[llvm-commits] Fix PR 13837: Optimization for vector creation from type conversion of another vector

Mon Oct 15 14:29:30 PDT 2012

Ping?

Qualcomm Innovation Center, Inc. is a member of Code Aurora Forum, hosted by
The Linux Foundation

-----Original Message-----
From: Weiming Zhao [mailto:weimingz at codeaurora.org] 
Sent: Wednesday, October 03, 2012 11:03 AM
To: 'Duncan Sands'
Cc: 'llvm-commits at cs.uiuc.edu'; 'Jason Sams'; 'rajav at codeaurora.org'
Subject: RE: [llvm-commits] Fix PR 13837: Optimization for vector creation
from type conversion of another vector

Hi Duncan,

I added all the unary conversions that could be vectorized as well as test
cases for ARM. 
Besides, the code is quite extensible for adding more similar transforms in
future. 
For operations without vec support on ARM,  I still add corresponding test
cases, but they  just check if the function is emitted (no crash).

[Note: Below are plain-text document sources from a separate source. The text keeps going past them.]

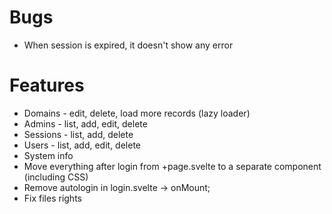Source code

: # Bugs

- When session is expired, it doesn't show any error

# Features

- Domains - edit, delete, load more records (lazy loader)
- Admins - list, add, edit, delete
- Sessions - list, add, delete
- Users - list, add, edit, delete
- System info
- Move everything after login from +page.svelte to a separate component (including CSS)
- Remove autologin in login.svelte -> onMount;
- Fix files rights
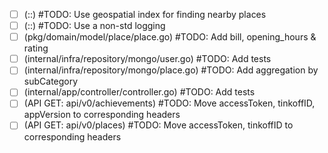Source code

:- [ ] (::)
      #TODO: Use geospatial index for finding nearby places
- [ ] (::)
      #TODO: Use a non-std logging
- [ ] (pkg/domain/model/place/place.go)
      #TODO: Add bill, opening_hours & rating
- [ ] (internal/infra/repository/mongo/user.go)
      #TODO: Add tests
- [ ] (internal/infra/repository/mongo/place.go)
      #TODO: Add aggregation by subCategory
- [ ] (internal/app/controller/controller.go)
      #TODO: Add tests
- [ ] (API GET: api/v0/achievements)
      #TODO: Move accessToken, tinkoffID, appVersion to corresponding headers
- [ ] (API GET: api/v0/places)
      #TODO: Move accessToken, tinkoffID to corresponding headers
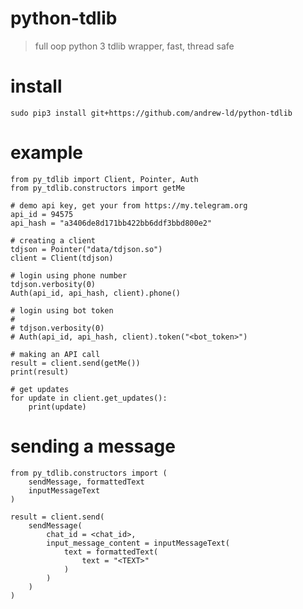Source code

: # python-tdlib

> full oop python 3 tdlib wrapper, fast, thread safe

# install
    sudo pip3 install git+https://github.com/andrew-ld/python-tdlib 

# example
    from py_tdlib import Client, Pointer, Auth
    from py_tdlib.constructors import getMe
    
    # demo api key, get your from https://my.telegram.org
    api_id = 94575
    api_hash = "a3406de8d171bb422bb6ddf3bbd800e2"
    
    # creating a client
    tdjson = Pointer("data/tdjson.so")
    client = Client(tdjson)
    
    # login using phone number
    tdjson.verbosity(0)
    Auth(api_id, api_hash, client).phone()
    
    # login using bot token
    #
    # tdjson.verbosity(0)
    # Auth(api_id, api_hash, client).token("<bot_token>")

    # making an API call
    result = client.send(getMe())
    print(result)

    # get updates
    for update in client.get_updates():
        print(update)

# sending a message
    from py_tdlib.constructors import (
        sendMessage, formattedText
        inputMessageText
    )
    
    result = client.send(
        sendMessage(
            chat_id = <chat_id>,
            input_message_content = inputMessageText(
                text = formattedText(
                    text = "<TEXT>"
                )
            )
        )
    )
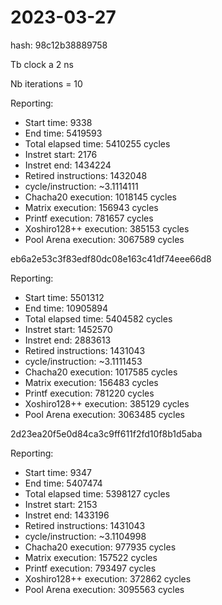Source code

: # 2023-03-27

hash: 98c12b38889758

Tb clock a 2 ns

Nb iterations = 10

Reporting:
- Start time: 9338
- End time: 5419593
- Total elapsed time: 5410255 cycles
- Instret start: 2176
- Instret end: 1434224
- Retired instructions: 1432048
- cycle/instruction: ~3.1114111
- Chacha20 execution: 1018145 cycles
- Matrix execution: 156943 cycles
- Printf execution: 781657 cycles
- Xoshiro128++ execution: 385153 cycles
- Pool Arena execution: 3067589 cycles

eb6a2e53c3f83edf80dc08e163c41df74eee66d8

Reporting:
- Start time: 5501312
- End time: 10905894
- Total elapsed time: 5404582 cycles
- Instret start: 1452570
- Instret end: 2883613
- Retired instructions: 1431043
- cycle/instruction: ~3.1111453
- Chacha20 execution: 1017585 cycles
- Matrix execution: 156483 cycles
- Printf execution: 781220 cycles
- Xoshiro128++ execution: 385129 cycles
- Pool Arena execution: 3063485 cycles

2d23ea20f5e0d84ca3c9ff611f2fd10f8b1d5aba

Reporting:
- Start time: 9347
- End time: 5407474
- Total elapsed time: 5398127 cycles
- Instret start: 2153
- Instret end: 1433196
- Retired instructions: 1431043
- cycle/instruction: ~3.1104998
- Chacha20 execution: 977935 cycles
- Matrix execution: 157522 cycles
- Printf execution: 793497 cycles
- Xoshiro128++ execution: 372862 cycles
- Pool Arena execution: 3095563 cycles

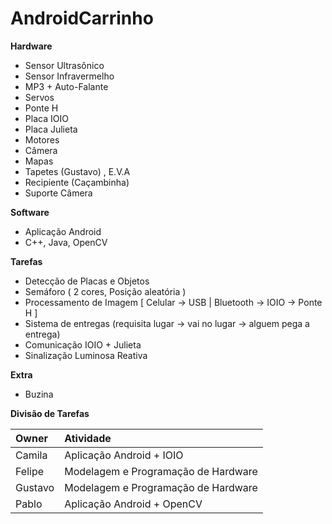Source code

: # AndroidCarrinho


**Hardware**
* Sensor Ultrasônico
* Sensor Infravermelho
* MP3 + Auto-Falante
* Servos
* Ponte H
* Placa IOIO
* Placa Julieta
* Motores
* Câmera
* Mapas
* Tapetes (Gustavo) , E.V.A
* Recipiente (Caçambinha)
* Suporte Câmera

**Software**
* Aplicação Android
* C++, Java, OpenCV

**Tarefas**
* Detecção de Placas e Objetos
* Semáforo ( 2 cores, Posição aleatória )
* Processamento de Imagem [ Celular -> USB | Bluetooth -> IOIO -> Ponte H ]
* Sistema de entregas (requisita lugar -> vai no lugar -> alguem pega a entrega)
* Comunicação IOIO + Julieta
* Sinalização Luminosa Reativa

**Extra**
* Buzina

**Divisão de Tarefas**

| Owner     | Atividade     | 
| :------------- | :------------- |
|Camila |Aplicação Android + IOIO |
|Felipe |Modelagem e Programação de Hardware|
|Gustavo|Modelagem e Programação de Hardware|
|Pablo|Aplicação Android + OpenCV|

It would be nice if we have test cases for all platforms. However, as our
dev environment is solely ARM, we have to leave the test cases for x86,
MIPS. PowerPC, Sparc etc. to other contributors.

Thanks,
Weiming

Qualcomm Innovation Center, Inc. is a member of Code Aurora Forum, hosted by
The Linux Foundation

-----Original Message-----
From: Duncan Sands [mailto:duncan.sands at gmail.com] On Behalf Of Duncan Sands
Sent: Tuesday, October 02, 2012 12:17 AM
To: weimingz at codeaurora.org
Cc: llvm-commits at cs.uiuc.edu; 'Jason Sams'
Subject: Re: [llvm-commits] Fix PR 13837: Optimization for vector creation
from type conversion of another vector

Hi Weiming,

> Ping ?
>

...

>
> I added two cases: FNEG and TRUNCATE (narrowing) and also added 
> corresponding test cases. (see attached patch) For widening operations 
> (zext, sext) like i32->i64 and float -> float64, since there's no 
> corresponding vector instr. on ARM, so I didn't add them.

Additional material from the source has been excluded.